What is needed
Find each line below where the word "количества" occurs, and copy it.

-------- Data to process --------

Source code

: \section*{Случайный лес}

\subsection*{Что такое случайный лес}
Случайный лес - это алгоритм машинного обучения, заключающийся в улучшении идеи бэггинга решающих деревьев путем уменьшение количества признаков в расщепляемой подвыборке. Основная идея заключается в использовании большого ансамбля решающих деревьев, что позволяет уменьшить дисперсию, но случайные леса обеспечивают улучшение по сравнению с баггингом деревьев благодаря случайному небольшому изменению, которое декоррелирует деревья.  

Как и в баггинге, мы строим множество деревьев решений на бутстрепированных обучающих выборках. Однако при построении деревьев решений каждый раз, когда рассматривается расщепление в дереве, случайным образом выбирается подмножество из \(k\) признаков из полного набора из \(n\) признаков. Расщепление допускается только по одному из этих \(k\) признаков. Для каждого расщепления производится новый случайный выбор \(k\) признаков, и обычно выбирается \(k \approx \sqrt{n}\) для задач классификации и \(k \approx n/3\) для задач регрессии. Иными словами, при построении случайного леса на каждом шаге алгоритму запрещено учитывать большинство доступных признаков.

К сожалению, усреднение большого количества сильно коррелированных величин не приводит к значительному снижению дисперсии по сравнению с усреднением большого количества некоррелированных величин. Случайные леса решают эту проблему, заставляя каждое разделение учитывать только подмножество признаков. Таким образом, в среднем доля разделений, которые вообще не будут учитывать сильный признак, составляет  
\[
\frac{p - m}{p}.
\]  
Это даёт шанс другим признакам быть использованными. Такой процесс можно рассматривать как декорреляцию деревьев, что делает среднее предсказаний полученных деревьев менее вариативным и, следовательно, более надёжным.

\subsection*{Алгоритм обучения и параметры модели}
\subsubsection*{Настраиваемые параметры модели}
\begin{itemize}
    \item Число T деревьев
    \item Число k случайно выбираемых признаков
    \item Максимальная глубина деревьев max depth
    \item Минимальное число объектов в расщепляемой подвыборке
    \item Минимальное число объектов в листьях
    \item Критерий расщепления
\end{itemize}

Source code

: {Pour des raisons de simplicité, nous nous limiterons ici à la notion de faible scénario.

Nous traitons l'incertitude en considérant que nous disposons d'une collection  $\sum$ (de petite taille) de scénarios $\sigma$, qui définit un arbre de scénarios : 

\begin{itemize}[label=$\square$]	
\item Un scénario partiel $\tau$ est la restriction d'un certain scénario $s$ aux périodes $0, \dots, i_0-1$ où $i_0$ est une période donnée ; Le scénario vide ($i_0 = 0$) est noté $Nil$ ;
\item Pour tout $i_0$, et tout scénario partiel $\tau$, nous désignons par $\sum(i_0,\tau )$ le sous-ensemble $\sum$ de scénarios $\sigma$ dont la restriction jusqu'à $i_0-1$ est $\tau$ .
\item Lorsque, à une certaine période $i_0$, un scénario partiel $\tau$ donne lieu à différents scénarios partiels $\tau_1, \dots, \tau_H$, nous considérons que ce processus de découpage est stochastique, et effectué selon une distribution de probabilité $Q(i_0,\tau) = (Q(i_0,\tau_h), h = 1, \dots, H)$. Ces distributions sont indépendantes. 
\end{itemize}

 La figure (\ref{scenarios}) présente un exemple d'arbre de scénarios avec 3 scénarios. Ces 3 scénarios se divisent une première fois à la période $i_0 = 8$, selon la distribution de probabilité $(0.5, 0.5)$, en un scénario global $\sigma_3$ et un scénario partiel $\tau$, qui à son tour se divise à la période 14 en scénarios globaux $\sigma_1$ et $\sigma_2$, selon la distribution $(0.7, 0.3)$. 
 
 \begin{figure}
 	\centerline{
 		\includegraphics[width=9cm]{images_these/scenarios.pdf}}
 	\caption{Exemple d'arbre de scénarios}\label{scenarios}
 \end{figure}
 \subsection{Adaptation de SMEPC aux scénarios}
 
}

--------

Task answer
Случайный лес - это алгоритм машинного обучения, заключающийся в улучшении идеи бэггинга решающих деревьев путем уменьшение количества признаков в расщепляемой подвыборке. Основная идея заключается в использовании большого ансамбля решающих деревьев, что позволяет уменьшить дисперсию, но случайные леса обеспечивают улучшение по сравнению с баггингом деревьев благодаря случайному небольшому изменению, которое декоррелирует деревья.  
К сожалению, усреднение большого количества сильно коррелированных величин не приводит к значительному снижению дисперсии по сравнению с усреднением большого количества некоррелированных величин. Случайные леса решают эту проблему, заставляя каждое разделение учитывать только подмножество признаков. Таким образом, в среднем доля разделений, которые вообще не будут учитывать сильный признак, составляет  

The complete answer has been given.